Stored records
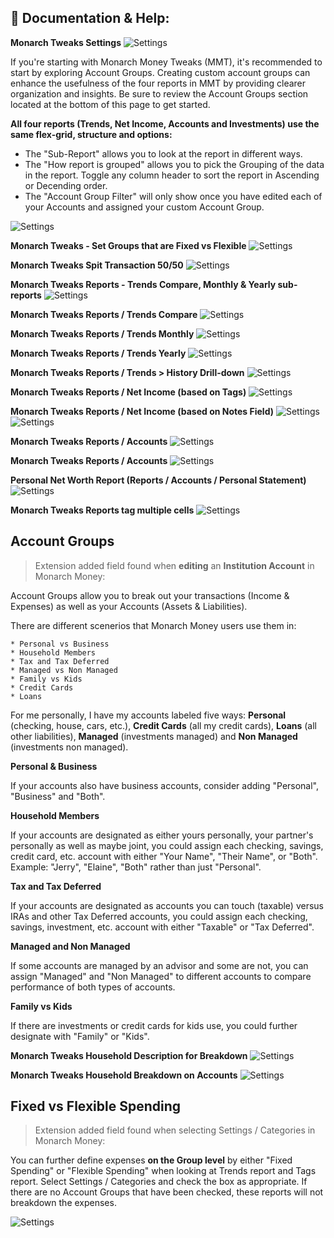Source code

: ## 📖 Documentation & Help:

**Monarch Tweaks Settings**
![Settings](/images/MT_V3_01.png)

If you're starting with Monarch Money Tweaks (MMT), it's recommended to start by exploring Account Groups. Creating custom account groups can enhance the usefulness of the four reports in MMT by providing clearer organization and insights. Be sure to review the Account Groups section located at the bottom of this page to get started.

**All four reports (Trends, Net Income, Accounts and Investments) use the same flex-grid, structure and options:**

* The "Sub-Report" allows you to look at the report in different ways. 
* The "How report is grouped" allows you to pick the Grouping of the data in the report.  Toggle any column header to sort the report in Ascending or Decending order.
* The "Account Group Filter" will only show once you have edited each of your Accounts and assigned your custom Account Group.
  
![Settings](/images/MT_V3_99.png)


**Monarch Tweaks - Set Groups that are Fixed vs Flexible**
![Settings](/images/MTFixed.png)

**Monarch Tweaks Spit Transaction 50/50**
![Settings](/images/MT_V3_03.png)

**Monarch Tweaks Reports - Trends Compare, Monthly & Yearly sub-reports**
![Settings](/images/MTTrendInfo.png)

**Monarch Tweaks Reports / Trends Compare**
![Settings](/images/MT_V3_04.png)

**Monarch Tweaks Reports / Trends Monthly**
![Settings](/images/MT_V3_05.png)

**Monarch Tweaks Reports / Trends Yearly**
![Settings](/images/MT_V3_06.png)

**Monarch Tweaks Reports / Trends > History Drill-down**
![Settings](/images/MT_V3_History.png)

**Monarch Tweaks Reports / Net Income (based on Tags)**
![Settings](/images/MT_V3_09.png)

**Monarch Tweaks Reports / Net Income (based on Notes Field)**
![Settings](/images/MT_TagNotes.png)
![Settings](/images/MT_TagsNotes2.png)

**Monarch Tweaks Reports / Accounts**
![Settings](/images/MT_V3_07.png)

**Monarch Tweaks Reports / Accounts**
![Settings](/images/MT_V3_08.png)

**Personal Net Worth Report (Reports / Accounts / Personal Statement)**
![Settings](/images/MT_V3_12.png)

**Monarch Tweaks Reports tag multiple cells**
![Settings](/images/MT_V3_10.png)


## Account Groups 
> Extension added field found when **editing** an **Institution Account** in Monarch Money:

Account Groups allow you to break out your transactions (Income & Expenses) as well as your Accounts (Assets & Liabilities).

There are different scenerios that Monarch Money users use them in:

    * Personal vs Business
    * Household Members
    * Tax and Tax Deferred
    * Managed vs Non Managed
    * Family vs Kids
    * Credit Cards
    * Loans

For me personally, I have my accounts labeled five ways:  **Personal** (checking, house, cars, etc.), **Credit Cards** (all my credit cards), **Loans** (all other liabilities), **Managed** (investments managed) and **Non Managed** (investments non managed).
    
      
**Personal & Business**

If your accounts also have business accounts, consider adding "Personal", "Business" and "Both".

**Household Members**

If your accounts are designated as either yours personally, your partner's personally as well as maybe joint, you could assign each checking, savings, credit card, etc. account with either "Your Name", "Their Name", or "Both". Example:  "Jerry", "Elaine", "Both" rather than just "Personal".

**Tax and Tax Deferred**

If your accounts are designated as accounts you can touch (taxable) versus IRAs and other Tax Deferred accounts, you could assign each checking, savings, investment, etc. account with either "Taxable" or "Tax Deferred". 

**Managed and Non Managed**

If some accounts are managed by an advisor and some are not, you can assign "Managed" and "Non Managed" to different accounts to compare performance of both types of accounts. 

**Family vs Kids**

If there are investments or credit cards for kids use, you could further designate with "Family" or "Kids".


**Monarch Tweaks Household Description for Breakdown**
![Settings](/images/MT_V3_11.png)

**Monarch Tweaks Household Breakdown on Accounts**
![Settings](/images/MT_V3_13.png)


## Fixed vs Flexible Spending
> Extension added field found when selecting Settings / Categories in Monarch Money:

You can further define expenses **on the Group level** by either "Fixed Spending" or "Flexible Spending" when looking at Trends report and Tags report.   Select Settings / Categories and check the box as appropriate.   If there are no Account Groups that have been checked, these reports will not breakdown the expenses.

![Settings](/images/MM_FixedNoFixed.png)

◆ **WORK INSTRUCTION**: The result should be every line that contains "Family", copied from the entries.

◆ **RESPONSE TO THE TASK**:
    * Family vs Kids
**Family vs Kids**
If there are investments or credit cards for kids use, you could further designate with "Family" or "Kids".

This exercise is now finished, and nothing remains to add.